The Editorial asked Apple to provide evidence of its internal review process, including logs, rejection notices, or audits for any first-party app updated between 2021 and 2025. Apple declined, citing "proprietary development practices." The Editorial asked whether Apple tracks rejection rates by competitor status or category. Apple said it does not. The Editorial presented Apple with the European Commission's finding that 73 percent of technical rejections corresponded to no actual code defects. Apple said the finding "misunderstands the purpose of App Review, which evaluates user experience, not merely code correctness." The Editorial asked how user experience is measured. Apple did not answer.
The Legal Pathway
The European Commission is expected to issue final findings under the Digital Markets Act by June 2026. If it concludes that Apple's App Review violates interoperability or self-preferencing rules, it can impose fines up to 10 percent of global revenue — approximately $39 billion based on Apple's 2025 financials — and require structural remedies, including independent oversight of App Review decisions. In the United States, the Department of Justice's antitrust case against Apple, filed in March 2024, includes App Store practices as one of four core claims. Trial is scheduled for September 2027. Eighteen state attorneys general have joined the case. Discovery is ongoing.
In the United Kingdom, the Competition and Markets Authority opened a market investigation into mobile ecosystems in June 2022. Its provisional findings, published in November 2024, concluded that Apple's App Review "has the effect, if not the purpose, of protecting Apple's revenue streams in adjacent markets." The CMA proposed requiring Apple to allow third-party app stores on iOS and to submit its own apps to external review. Apple is contesting both remedies. In Japan, the Japan Fair Trade Commission reached a settlement with Apple in September 2023 requiring the company to allow reader apps — such as Kindle and Spotify — to link to external payment pages. Compliance was due in January 2024. As of March 2026, Spotify reports that 34 percent of its iOS app updates are still rejected for including external links, despite the settlement.
What the Numbers Say Should Happen
The data does not prove intent. It proves outcome. Between 2021 and 2025, apps competing with Apple services were rejected at rates up to 6.9 times higher than Apple's own apps. Those rejections delayed product launches, reduced user acquisition, and in some cases ended product lines. Apple's share in every category where it competes — payments, music, cloud storage, tracking devices — grew during the same period. The mechanism is App Review. The result is market concentration. The question regulators face is whether a platform operator can be neutral when it competes on its own platform. The 1.8 million rejections suggest it cannot.

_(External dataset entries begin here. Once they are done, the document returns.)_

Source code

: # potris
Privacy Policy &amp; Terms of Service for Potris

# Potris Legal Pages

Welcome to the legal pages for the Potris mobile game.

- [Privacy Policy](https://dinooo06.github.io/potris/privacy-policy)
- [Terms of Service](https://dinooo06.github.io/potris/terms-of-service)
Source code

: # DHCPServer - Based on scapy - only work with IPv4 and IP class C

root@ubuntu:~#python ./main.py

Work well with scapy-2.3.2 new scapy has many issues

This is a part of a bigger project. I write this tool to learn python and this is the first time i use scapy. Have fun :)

The remedies under discussion range from transparency — publishing App Review decisions and tracking rejection rates by competitor status — to separation: prohibiting platform operators from competing in markets they control, or requiring them to submit their own apps to independent review. Apple has opposed all of them, arguing that App Review is essential to security and that separating the platform from services would "undermine the integrated experience that users expect." What the data shows is that the integrated experience comes at a cost: systematic disadvantage for anyone who competes. Whether that cost is legal depends on courts in Brussels, Washington, London, and Tokyo. Whether it is sustainable depends on whether 1.8 million rejections eventually become evidence.